Più recentemente, il divieto israeliano ai palestinesi di Gerusalemme Est di partecipare alle elezioni politiche generali della Palestina, previste per il mese di maggio del 2021, è servito da giustificazione per l’annullamento dell’intero appuntamento elettorale. Molti palestinesi sono convinti che la vera ragione di questo rinvio fosse dovuta al timore del presidente Mahmoud Abbas di perderle, a vantaggio della fazione islamica di Hamas. Più in generale, gli abitanti di Gerusalemme Est si sentono del tutto abbandonati dall’Autorità palestinese nel far fronte ai tentativi israeliani di controllare Gerusalemme e ritengono che essa preferisca concentrare gli sforzi diplomatici e politici sulla lotta per mantenere l’integrità dei restanti territori in Cisgiordania fuori dalla zona di Gerusalemme.
Un ulteriore contributo a questo stallo politico viene dalla situazione dello Stato israeliano. Nel luglio 2019 Benjamin Netanyahu è diventato il primo ministro israeliano più longevo di sempre, superando David Ben Gurion. Dopo le ultime elezioni israeliane del 23 marzo 2021, egli è stato nuovamente incaricato di provare a formare un nuovo governo. Ma, di fronte alle crescenti critiche che gli venivano non solo dal centro e dalla sinistra israeliani, ma anche dalla destra, necessitava di un sostegno più consistente di quello che gli potevano offrire i suoi alleati ebrei ultraortodossi. Pertanto ha promosso la formazione di una coalizione di estrema destra, che comprendeva esponenti di gruppi estremisti ben noti per il rifiuto di qualsiasi compromesso con i palestinesi e per il razzismo nei confronti di tutti gli israeliani «non ebrei». Queste forze politiche sono entrate in Parlamento all’indomani delle elezioni, convinte che la tenuta di Netanyahu dipendesse da loro e che quindi lui le avrebbe assecondate.

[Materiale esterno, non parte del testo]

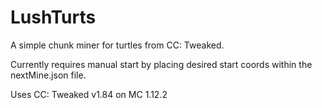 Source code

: # LushTurts

A simple chunk miner for turtles from CC: Tweaked.

Currently requires manual start by placing desired start coords within the nextMine.json file.

Uses CC: Tweaked v1.84 on MC 1.12.2
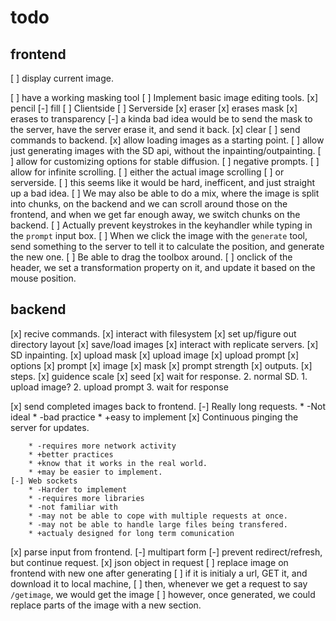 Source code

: # todo

## frontend
[ ] display current image.

[ ] have a working masking tool
    [ ] Implement basic image editing tools.
        [x] pencil
        [-] fill
            [ ] Clientside
            [ ] Serverside
        [x] eraser
            [x] erases mask
            [x] erases to transparency
                [-] a kinda bad idea would be to send the mask to the server, have the server erase it, and send it back.
        [x] clear
[ ] send commands to backend.
[x] allow loading images as a starting point.
[ ] allow just generating images with the SD api, without the inpainting/outpainting.
[ ] allow for customizing options for stable diffusion.
    [ ] negative prompts.
[ ] allow for infinite scrolling.
    [ ] either the actual image scrolling
    [ ] or serverside.
        [ ] this seems like it would be hard, inefficent, and just straight up a bad idea.
    [ ] We may also be able to do a mix, where the image is split into chunks, on the backend and we can scroll around those on the frontend, and when we get far enough away, we switch chunks on the backend.
[ ] Actually prevent keystrokes in the keyhandler while typing in the `prompt` input box.
[ ] When we click the image with the `generate` tool, send something to the server to tell it to calculate the position, and generate the new one.
[ ] Be able to drag the toolbox around.
    [ ] onclick of the header, we set a transformation property on it, and update it based on the mouse position.
## backend
[x] recive commands.
[x] interact with filesystem
    [x] set up/figure out directory layout
    [x] save/load images
[x] interact with replicate servers.
    [x] SD inpainting.
        [x] upload mask
        [x] upload image
        [x] upload prompt
        [x] options
            [x] prompt
            [x] image
            [x] mask
            [x] prompt strength
            [x] outputs.
            [x] steps.
            [x] guidence scale
            [x] seed
        [x] wait for response.
    2. normal SD.
        1. upload image?
        2. upload prompt
        3. wait for response

[x] send completed images back to frontend.
    [-] Really long requests.
        * -Not ideal
        * -bad practice
        * +easy to implement
    [x] Continuous pinging the server for updates.

        * -requires more network activity
        * +better practices
        * +know that it works in the real world.
        * +may be easier to implement.
    [-] Web sockets
        * -Harder to implement
        * -requires more libraries
        * -not familiar with
        * -may not be able to cope with multiple requests at once.
        * -may not be able to handle large files being transfered.
        * +actualy designed for long term comunication
[x] parse input from frontend.
    [-] multipart form
        [-] prevent redirect/refresh, but continue request.
    [x] json object in request
[ ] replace image on frontend with new one after generating
    [ ] if it is initialy a url, GET it, and download it to local machine,
    [ ] then, whenever we get a request to say `/getimage`, we would get the image
    [ ] however, once generated, we could replace parts of the image with a new section.
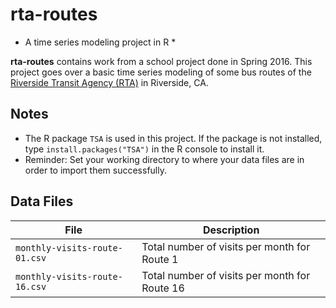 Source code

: # rta-routes
* A time series modeling project in R *

**rta-routes** contains work from a school project done in Spring 2016. This project goes over a basic time series modeling of some bus routes of the [Riverside Transit Agency (RTA)](http://www.riversidetransit.com/) in Riverside, CA.

## Notes
- The R package `TSA` is used in this project. If the package is not installed, type `install.packages("TSA")` in the R console to install it.
- Reminder: Set your working directory to where your data files are in order to import them successfully.

## Data Files
| File | Description |
| ---- | ---- |
| `monthly-visits-route-01.csv` | Total number of visits per month for Route 1|
| `monthly-visits-route-16.csv` | Total number of visits per month for Route 16|
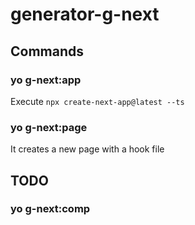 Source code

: # generator-g-next

## Commands

### yo g-next:app

Execute `npx create-next-app@latest --ts`

### yo g-next:page

It creates a new page with a hook file

## TODO

### yo g-next:comp
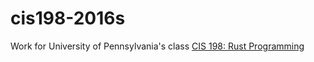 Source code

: # cis198-2016s

Work for University of Pennsylvania's class [CIS 198: Rust Programming](http://cis198-2016s.github.io/)
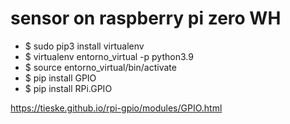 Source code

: # sensor on raspberry pi zero WH

* $ sudo pip3 install virtualenv
* $ virtualenv entorno_virtual -p python3.9
* $ source entorno_virtual/bin/activate
* $ pip install GPIO
* $ pip install RPi.GPIO

https://tieske.github.io/rpi-gpio/modules/GPIO.html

Il 22 aprile, un mese dopo le elezioni, questi gruppi israeliani estremisti hanno organizzato una marcia su Gerusalemme Est, con il proposito dichiarato di restituire l’onore agli ebrei nella città: onore offeso dai video pubblicati sui social media da alcuni giovani palestinesi, che si erano ripresi mentre compivano bravate, come schiaffeggiare e spintonare ebrei in luoghi pubblici. Quelle immagini sono state sfruttate come combustibile per alimentare l’indignazione popolare. Centinaia di attivisti si sono radunati a Gerusalemme Ovest, innalzando striscioni e cantando slogan che minacciavano gli arabi mentre marciavano verso la Porta di Damasco. La polizia israeliana non ha sciolto il corteo, limitandosi a impedire l’accesso dei partecipanti all’area della Porta di Damasco. La violenza, già in corso a causa delle barricate erette dalla polizia, si è intensificata, provocando molti feriti. Bande di manifestanti ebrei sono tornate a Gerusalemme Ovest e hanno aggredito qualsiasi cittadino arabo incontrassero. Pochi giorni dopo, il 25 aprile, la polizia ha annullato la misteriosa e inspiegabile decisione di occupare la Porta di Damasco, ritirandosi e consentendo la rimozione delle transenne. Tuttavia la calma non è durata a lungo, e nelle sere del Ramadan la tensione è rimasta alta.
Quando si è giunti alla Laylat al-Qadr dell’8 maggio, le elezioni palestinesi erano state rinviate a tempo indeterminato e il mandato di Netanyahu di formare un nuovo governo era ormai scaduto. Il 4 maggio, infatti, il presidente israeliano Reuven Rivlin aveva conferito il compito di formare un governo a Yair Lapid, capo dell’opposizione. Questi ha cercato di dare vita a una coalizione anti-Netanyahu, basandola sulle accuse di corruzione contro il premier e sulla sua rottura con gli altri leader della destra israeliana. In sostanza, ha cercato consenso contro la persona di Netanyahu, piuttosto che creare un’alternativa credibile per la società israeliana, e quindi si è visto costretto a ignorare l’attuale situazione instabile per non alienarsi i potenziali alleati di sinistra e di destra. Nel frattempo, Netanyahu ha continuato a governare in attesa che si giungesse alla nomina di un suo successore.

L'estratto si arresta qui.